[WORK TO BE COMPLETED] Everything in the records except the pictures must be copied out exactly.
"""
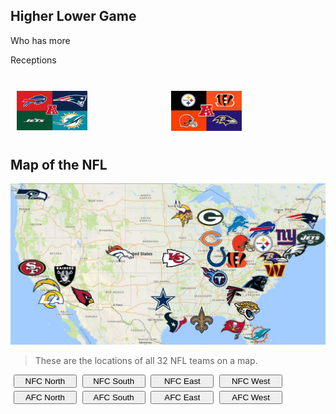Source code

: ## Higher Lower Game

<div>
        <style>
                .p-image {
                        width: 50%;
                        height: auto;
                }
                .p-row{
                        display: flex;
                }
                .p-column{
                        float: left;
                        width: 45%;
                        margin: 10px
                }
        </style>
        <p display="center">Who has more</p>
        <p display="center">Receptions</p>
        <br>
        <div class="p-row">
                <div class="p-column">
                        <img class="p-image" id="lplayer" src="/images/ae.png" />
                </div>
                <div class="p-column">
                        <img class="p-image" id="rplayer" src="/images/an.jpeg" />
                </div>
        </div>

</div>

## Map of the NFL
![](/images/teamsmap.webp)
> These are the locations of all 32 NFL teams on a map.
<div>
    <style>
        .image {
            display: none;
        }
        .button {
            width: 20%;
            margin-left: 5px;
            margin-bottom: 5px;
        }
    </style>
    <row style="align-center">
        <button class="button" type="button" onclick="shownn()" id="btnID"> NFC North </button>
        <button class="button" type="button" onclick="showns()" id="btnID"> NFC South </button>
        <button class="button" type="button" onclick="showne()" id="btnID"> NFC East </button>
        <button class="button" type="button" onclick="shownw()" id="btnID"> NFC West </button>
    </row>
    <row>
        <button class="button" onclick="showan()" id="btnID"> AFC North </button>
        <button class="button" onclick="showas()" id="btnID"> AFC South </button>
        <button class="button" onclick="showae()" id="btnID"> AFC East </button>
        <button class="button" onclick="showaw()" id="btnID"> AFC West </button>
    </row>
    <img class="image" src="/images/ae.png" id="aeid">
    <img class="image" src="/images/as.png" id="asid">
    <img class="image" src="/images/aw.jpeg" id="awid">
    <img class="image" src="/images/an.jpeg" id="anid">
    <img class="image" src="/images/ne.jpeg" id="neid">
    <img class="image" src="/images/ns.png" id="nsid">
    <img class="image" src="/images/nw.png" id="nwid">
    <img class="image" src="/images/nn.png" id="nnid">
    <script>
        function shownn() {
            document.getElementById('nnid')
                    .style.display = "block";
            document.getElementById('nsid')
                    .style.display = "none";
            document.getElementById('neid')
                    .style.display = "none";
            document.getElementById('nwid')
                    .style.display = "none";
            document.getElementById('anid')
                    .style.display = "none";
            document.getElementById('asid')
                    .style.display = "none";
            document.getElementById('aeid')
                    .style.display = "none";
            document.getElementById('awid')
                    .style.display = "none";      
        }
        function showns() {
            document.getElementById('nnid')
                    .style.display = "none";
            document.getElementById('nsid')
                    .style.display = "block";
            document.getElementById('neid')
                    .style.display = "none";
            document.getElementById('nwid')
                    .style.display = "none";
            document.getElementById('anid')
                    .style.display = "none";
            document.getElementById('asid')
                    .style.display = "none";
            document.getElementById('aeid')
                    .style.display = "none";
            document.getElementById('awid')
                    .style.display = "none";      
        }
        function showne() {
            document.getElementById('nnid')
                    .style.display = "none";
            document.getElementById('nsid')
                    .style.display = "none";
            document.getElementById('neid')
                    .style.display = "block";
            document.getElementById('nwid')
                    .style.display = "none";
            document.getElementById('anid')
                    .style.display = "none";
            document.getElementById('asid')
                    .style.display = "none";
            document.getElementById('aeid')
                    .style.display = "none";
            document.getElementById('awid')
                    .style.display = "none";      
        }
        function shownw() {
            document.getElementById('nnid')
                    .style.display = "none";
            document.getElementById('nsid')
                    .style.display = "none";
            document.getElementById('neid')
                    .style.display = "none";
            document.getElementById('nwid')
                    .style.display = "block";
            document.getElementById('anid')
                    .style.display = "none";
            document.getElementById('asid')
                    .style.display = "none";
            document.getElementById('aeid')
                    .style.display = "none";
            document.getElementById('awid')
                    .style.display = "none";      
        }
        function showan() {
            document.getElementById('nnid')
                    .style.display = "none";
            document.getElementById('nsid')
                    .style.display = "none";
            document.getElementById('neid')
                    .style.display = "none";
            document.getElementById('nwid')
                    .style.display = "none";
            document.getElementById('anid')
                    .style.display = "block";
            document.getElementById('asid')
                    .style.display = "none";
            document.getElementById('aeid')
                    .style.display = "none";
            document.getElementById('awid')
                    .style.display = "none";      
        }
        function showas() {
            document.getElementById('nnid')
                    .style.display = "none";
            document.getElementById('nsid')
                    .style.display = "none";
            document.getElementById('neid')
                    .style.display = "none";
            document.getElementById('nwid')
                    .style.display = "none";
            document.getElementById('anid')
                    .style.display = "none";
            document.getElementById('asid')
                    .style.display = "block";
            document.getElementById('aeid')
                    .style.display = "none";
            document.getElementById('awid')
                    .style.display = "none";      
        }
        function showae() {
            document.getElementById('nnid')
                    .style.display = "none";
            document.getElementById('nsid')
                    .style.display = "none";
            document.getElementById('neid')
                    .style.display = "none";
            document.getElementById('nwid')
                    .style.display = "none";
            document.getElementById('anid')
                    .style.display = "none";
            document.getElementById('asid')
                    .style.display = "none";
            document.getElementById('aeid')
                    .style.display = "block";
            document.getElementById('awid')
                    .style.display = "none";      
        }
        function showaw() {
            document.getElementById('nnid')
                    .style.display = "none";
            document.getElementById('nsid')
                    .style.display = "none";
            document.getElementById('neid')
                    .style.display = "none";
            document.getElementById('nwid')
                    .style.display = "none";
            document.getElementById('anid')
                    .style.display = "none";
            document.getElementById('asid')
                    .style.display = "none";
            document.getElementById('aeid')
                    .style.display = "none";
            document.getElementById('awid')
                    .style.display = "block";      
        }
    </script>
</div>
"""
[SOLUTION]
Source code

: ## Higher Lower Game

<div>
        <style>
                .p-image {
                        width: 50%;
                        height: auto;
                }
                .p-row{
                        display: flex;
                }
                .p-column{
                        float: left;
                        width: 45%;
                        margin: 10px
                }
        </style>
        <p display="center">Who has more</p>
        <p display="center">Receptions</p>
        <br>
        <div class="p-row">
                <div class="p-column">
                        <img class="p-image" id="lplayer" src="/images/ae.png" />
                </div>
                <div class="p-column">
                        <img class="p-image" id="rplayer" src="/images/an.jpeg" />
                </div>
        </div>

</div>

## Map of the NFL
![](/images/teamsmap.webp)
> These are the locations of all 32 NFL teams on a map.
<div>
    <style>
        .image {
            display: none;
        }
        .button {
            width: 20%;
            margin-left: 5px;
            margin-bottom: 5px;
        }
    </style>
    <row style="align-center">
        <button class="button" type="button" onclick="shownn()" id="btnID"> NFC North </button>
        <button class="button" type="button" onclick="showns()" id="btnID"> NFC South </button>
        <button class="button" type="button" onclick="showne()" id="btnID"> NFC East </button>
        <button class="button" type="button" onclick="shownw()" id="btnID"> NFC West </button>
    </row>
    <row>
        <button class="button" onclick="showan()" id="btnID"> AFC North </button>
        <button class="button" onclick="showas()" id="btnID"> AFC South </button>
        <button class="button" onclick="showae()" id="btnID"> AFC East </button>
        <button class="button" onclick="showaw()" id="btnID"> AFC West </button>
    </row>
    <img class="image" src="/images/ae.png" id="aeid">
    <img class="image" src="/images/as.png" id="asid">
    <img class="image" src="/images/aw.jpeg" id="awid">
    <img class="image" src="/images/an.jpeg" id="anid">
    <img class="image" src="/images/ne.jpeg" id="neid">
    <img class="image" src="/images/ns.png" id="nsid">
    <img class="image" src="/images/nw.png" id="nwid">
    <img class="image" src="/images/nn.png" id="nnid">
    <script>
        function shownn() {
            document.getElementById('nnid')
                    .style.display = "block";
            document.getElementById('nsid')
                    .style.display = "none";
            document.getElementById('neid')
                    .style.display = "none";
            document.getElementById('nwid')
                    .style.display = "none";
            document.getElementById('anid')
                    .style.display = "none";
            document.getElementById('asid')
                    .style.display = "none";
            document.getElementById('aeid')
                    .style.display = "none";
            document.getElementById('awid')
                    .style.display = "none";      
        }
        function showns() {
            document.getElementById('nnid')
                    .style.display = "none";
            document.getElementById('nsid')
                    .style.display = "block";
            document.getElementById('neid')
                    .style.display = "none";
            document.getElementById('nwid')
                    .style.display = "none";
            document.getElementById('anid')
                    .style.display = "none";
            document.getElementById('asid')
                    .style.display = "none";
            document.getElementById('aeid')
                    .style.display = "none";
            document.getElementById('awid')
                    .style.display = "none";      
        }
        function showne() {
            document.getElementById('nnid')
                    .style.display = "none";
            document.getElementById('nsid')
                    .style.display = "none";
            document.getElementById('neid')
                    .style.display = "block";
            document.getElementById('nwid')
                    .style.display = "none";
            document.getElementById('anid')
                    .style.display = "none";
            document.getElementById('asid')
                    .style.display = "none";
            document.getElementById('aeid')
                    .style.display = "none";
            document.getElementById('awid')
                    .style.display = "none";      
        }
        function shownw() {
            document.getElementById('nnid')
                    .style.display = "none";
            document.getElementById('nsid')
                    .style.display = "none";
            document.getElementById('neid')
                    .style.display = "none";
            document.getElementById('nwid')
                    .style.display = "block";
            document.getElementById('anid')
                    .style.display = "none";
            document.getElementById('asid')
                    .style.display = "none";
            document.getElementById('aeid')
                    .style.display = "none";
            document.getElementById('awid')
                    .style.display = "none";      
        }
        function showan() {
            document.getElementById('nnid')
                    .style.display = "none";
            document.getElementById('nsid')
                    .style.display = "none";
            document.getElementById('neid')
                    .style.display = "none";
            document.getElementById('nwid')
                    .style.display = "none";
            document.getElementById('anid')
                    .style.display = "block";
            document.getElementById('asid')
                    .style.display = "none";
            document.getElementById('aeid')
                    .style.display = "none";
            document.getElementById('awid')
                    .style.display = "none";      
        }
        function showas() {
            document.getElementById('nnid')
                    .style.display = "none";
            document.getElementById('nsid')
                    .style.display = "none";
            document.getElementById('neid')
                    .style.display = "none";
            document.getElementById('nwid')
                    .style.display = "none";
            document.getElementById('anid')
                    .style.display = "none";
            document.getElementById('asid')
                    .style.display = "block";
            document.getElementById('aeid')
                    .style.display = "none";
            document.getElementById('awid')
                    .style.display = "none";      
        }
        function showae() {
            document.getElementById('nnid')
                    .style.display = "none";
            document.getElementById('nsid')
                    .style.display = "none";
            document.getElementById('neid')
                    .style.display = "none";
            document.getElementById('nwid')
                    .style.display = "none";
            document.getElementById('anid')
                    .style.display = "none";
            document.getElementById('asid')
                    .style.display = "none";
            document.getElementById('aeid')
                    .style.display = "block";
            document.getElementById('awid')
                    .style.display = "none";      
        }
        function showaw() {
            document.getElementById('nnid')
                    .style.display = "none";
            document.getElementById('nsid')
                    .style.display = "none";
            document.getElementById('neid')
                    .style.display = "none";
            document.getElementById('nwid')
                    .style.display = "none";
            document.getElementById('anid')
                    .style.display = "none";
            document.getElementById('asid')
                    .style.display = "none";
            document.getElementById('aeid')
                    .style.display = "none";
            document.getElementById('awid')
                    .style.display = "block";      
        }
    </script>
</div>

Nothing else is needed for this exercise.